Given the average human-managed fund charged its investors fees of $3.6 million per quarter, the study suggests a fund would have needed to at least quintuple its fees to match the bot’s returns. The number also reflects various frictions organizations face in adopting new technology, deHaan said.
“You can’t just grab the latest AI model and chuck it into your workflow,” he said, “especially in a regulated space.”
Will active managers stick around?
Still, it’s critical that the study accounts for the practical and compliance constraints fund managers face, deHaan said. Many funds are restricted to only investing in large-cap names, for example. Even if those criteria don’t explicitly rule out certain opportunities, it might be inefficient for large managers to profit off the mispricing of smaller, less frequently traded stocks.
Overall, deHaan is optimistic artificial intelligence—like previous technological developments—will be a net job creator. That could include the investment world, he said, but certain types of roles are already becoming obsolete.
Stephanie Link, chief investment strategist at Hightower Advisors, is a bull on AI when it comes to investing in tech and cybersecurity companies. But she doesn’t think the technology, even as it gets better and better, will supplant her junior analysts anytime soon.
“How am I going to retire and have someone who’s younger than me replace me?” she told Fortune. “Because I think what I do is not replaceable by a computer.”
There will likely always be a place for active managers, deHaan said, but he sees the space continuing to winnow as huge amounts of money flow into passive investment vehicles like low-cost, highly liquid ETFs.
It’s been a tough couple of years for stock pickers, with most actively managed funds failing to match the returns of a booming market. (As Link noted, the data shows that can change during downturns.)
Some managers clearly have skill, deHaan said, especially given that some beat the AI created by him and his colleagues. The bot improved most portfolios by de-risking them, however, swapping positions it didn’t like with passive index funds.
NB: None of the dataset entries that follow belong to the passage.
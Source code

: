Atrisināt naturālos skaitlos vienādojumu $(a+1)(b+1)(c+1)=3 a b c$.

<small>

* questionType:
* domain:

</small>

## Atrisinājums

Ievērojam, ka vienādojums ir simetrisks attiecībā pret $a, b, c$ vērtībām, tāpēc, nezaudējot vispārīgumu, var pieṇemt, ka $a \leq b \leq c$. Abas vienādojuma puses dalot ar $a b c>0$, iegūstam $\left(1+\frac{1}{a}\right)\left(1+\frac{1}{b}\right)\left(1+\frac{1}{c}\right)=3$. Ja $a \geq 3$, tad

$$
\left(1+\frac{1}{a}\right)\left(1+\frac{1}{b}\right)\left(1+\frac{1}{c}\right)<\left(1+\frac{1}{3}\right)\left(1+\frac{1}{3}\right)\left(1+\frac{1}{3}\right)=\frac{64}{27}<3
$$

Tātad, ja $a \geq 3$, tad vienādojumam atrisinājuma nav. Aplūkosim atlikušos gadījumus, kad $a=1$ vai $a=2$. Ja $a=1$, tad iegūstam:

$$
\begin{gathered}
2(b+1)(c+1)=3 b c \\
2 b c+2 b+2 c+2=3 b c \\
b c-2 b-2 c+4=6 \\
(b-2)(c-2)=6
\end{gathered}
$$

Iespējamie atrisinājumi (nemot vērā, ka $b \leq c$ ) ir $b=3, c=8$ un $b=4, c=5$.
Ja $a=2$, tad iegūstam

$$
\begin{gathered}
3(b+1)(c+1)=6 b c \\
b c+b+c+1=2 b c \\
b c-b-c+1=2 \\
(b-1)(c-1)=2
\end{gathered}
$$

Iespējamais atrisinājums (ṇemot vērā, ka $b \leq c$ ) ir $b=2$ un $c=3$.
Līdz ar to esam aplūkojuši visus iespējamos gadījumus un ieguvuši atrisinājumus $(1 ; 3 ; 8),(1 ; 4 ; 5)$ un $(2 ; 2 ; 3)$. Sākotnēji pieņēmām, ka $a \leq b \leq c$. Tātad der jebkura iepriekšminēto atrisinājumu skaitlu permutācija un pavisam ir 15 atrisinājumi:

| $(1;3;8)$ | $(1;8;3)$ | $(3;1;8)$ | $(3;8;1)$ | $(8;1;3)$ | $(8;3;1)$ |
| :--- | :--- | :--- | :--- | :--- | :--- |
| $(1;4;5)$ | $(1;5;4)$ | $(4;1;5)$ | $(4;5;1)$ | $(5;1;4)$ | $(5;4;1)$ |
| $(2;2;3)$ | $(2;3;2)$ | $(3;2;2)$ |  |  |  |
In fact, when the researchers fully outsourced stock picking to AI, it allocated an average of 42% of its funds to tracking indices.
Still, he always sees a place in the market for managers who are most effective at leveraging AI models.
“Or maybe it’s the clever human who thinks like a human and can ‘out-human’ the AI,” deHaan said.
“They’ll always be there,” he added, “probably just not as many.”